TASK DATA.
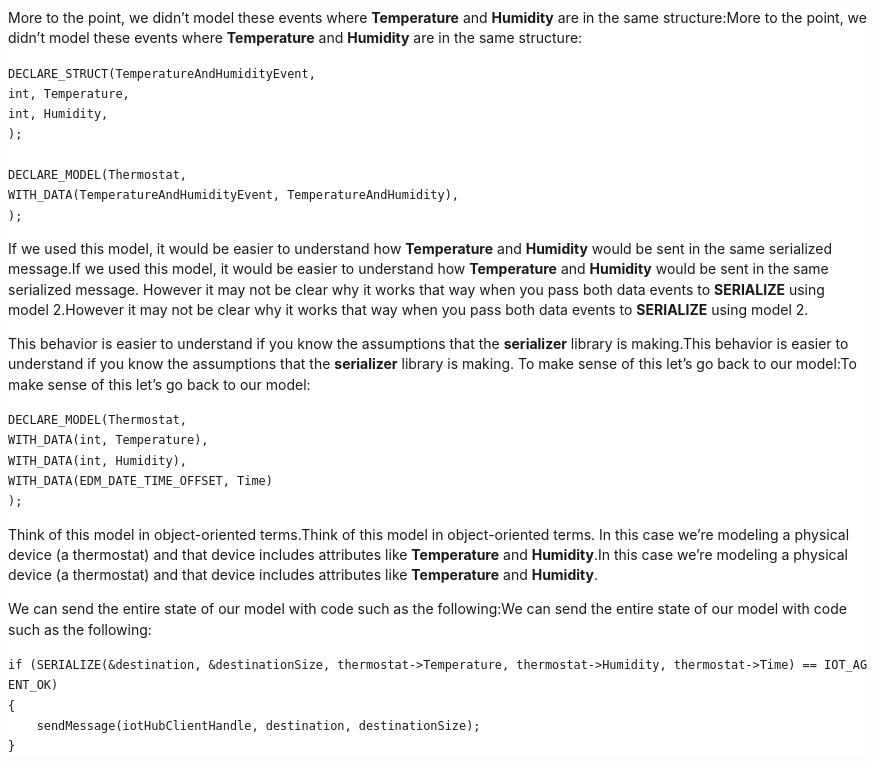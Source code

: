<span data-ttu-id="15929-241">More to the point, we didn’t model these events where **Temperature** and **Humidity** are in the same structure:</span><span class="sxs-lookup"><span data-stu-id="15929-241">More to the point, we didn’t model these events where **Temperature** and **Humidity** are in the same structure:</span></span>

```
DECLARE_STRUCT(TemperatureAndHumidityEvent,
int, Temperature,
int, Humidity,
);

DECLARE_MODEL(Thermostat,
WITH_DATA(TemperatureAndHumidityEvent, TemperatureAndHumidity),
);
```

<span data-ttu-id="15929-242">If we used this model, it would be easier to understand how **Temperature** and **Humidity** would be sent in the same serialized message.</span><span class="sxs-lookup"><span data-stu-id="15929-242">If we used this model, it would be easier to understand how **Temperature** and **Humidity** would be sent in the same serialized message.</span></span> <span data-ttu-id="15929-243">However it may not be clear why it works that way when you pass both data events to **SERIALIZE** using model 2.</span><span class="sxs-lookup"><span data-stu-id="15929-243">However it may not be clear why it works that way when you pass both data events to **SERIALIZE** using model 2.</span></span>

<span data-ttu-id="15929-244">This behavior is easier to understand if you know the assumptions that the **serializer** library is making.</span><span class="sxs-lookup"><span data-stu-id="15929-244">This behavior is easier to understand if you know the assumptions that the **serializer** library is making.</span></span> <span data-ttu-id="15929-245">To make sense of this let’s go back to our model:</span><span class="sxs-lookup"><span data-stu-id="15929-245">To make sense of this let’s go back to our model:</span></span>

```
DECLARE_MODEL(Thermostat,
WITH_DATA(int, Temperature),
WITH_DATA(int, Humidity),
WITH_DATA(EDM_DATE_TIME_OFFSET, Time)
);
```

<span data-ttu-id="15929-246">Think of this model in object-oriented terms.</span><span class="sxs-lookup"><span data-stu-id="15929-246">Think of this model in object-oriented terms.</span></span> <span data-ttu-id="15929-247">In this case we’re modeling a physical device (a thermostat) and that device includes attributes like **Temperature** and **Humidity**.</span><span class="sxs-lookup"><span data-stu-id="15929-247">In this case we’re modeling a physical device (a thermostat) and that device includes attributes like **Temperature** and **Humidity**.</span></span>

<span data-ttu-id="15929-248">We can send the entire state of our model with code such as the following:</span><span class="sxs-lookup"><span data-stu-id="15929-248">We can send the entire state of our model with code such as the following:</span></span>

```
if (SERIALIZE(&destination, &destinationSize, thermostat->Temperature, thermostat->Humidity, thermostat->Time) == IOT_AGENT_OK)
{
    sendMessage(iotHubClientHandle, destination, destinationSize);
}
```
...
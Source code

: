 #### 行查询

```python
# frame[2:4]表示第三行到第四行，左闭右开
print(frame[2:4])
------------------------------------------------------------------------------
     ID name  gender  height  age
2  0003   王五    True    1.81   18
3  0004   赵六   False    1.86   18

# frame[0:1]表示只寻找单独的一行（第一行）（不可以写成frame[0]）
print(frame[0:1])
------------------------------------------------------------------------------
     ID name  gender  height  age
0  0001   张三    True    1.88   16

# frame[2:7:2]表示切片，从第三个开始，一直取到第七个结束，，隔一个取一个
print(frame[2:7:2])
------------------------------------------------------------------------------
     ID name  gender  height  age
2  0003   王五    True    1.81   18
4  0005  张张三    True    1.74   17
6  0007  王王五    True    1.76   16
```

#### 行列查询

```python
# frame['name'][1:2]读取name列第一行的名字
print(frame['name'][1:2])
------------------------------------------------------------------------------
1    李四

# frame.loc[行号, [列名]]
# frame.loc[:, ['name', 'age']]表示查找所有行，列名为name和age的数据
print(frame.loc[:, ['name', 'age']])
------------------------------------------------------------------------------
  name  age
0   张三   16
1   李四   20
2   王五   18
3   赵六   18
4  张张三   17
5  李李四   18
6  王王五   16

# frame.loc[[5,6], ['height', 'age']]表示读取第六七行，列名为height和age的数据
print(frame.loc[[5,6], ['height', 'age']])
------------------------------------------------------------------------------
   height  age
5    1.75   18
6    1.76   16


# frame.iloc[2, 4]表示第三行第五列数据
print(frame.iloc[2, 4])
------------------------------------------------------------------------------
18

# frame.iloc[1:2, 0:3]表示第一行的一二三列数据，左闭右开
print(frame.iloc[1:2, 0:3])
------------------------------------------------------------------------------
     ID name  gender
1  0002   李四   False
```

WHAT YOU NEED TO DO.
Return all lines from the data that include the string "TemperatureAndHumidityEvent".

YOUR RESPONSE.
DECLARE_STRUCT(TemperatureAndHumidityEvent,
WITH_DATA(TemperatureAndHumidityEvent, TemperatureAndHumidity),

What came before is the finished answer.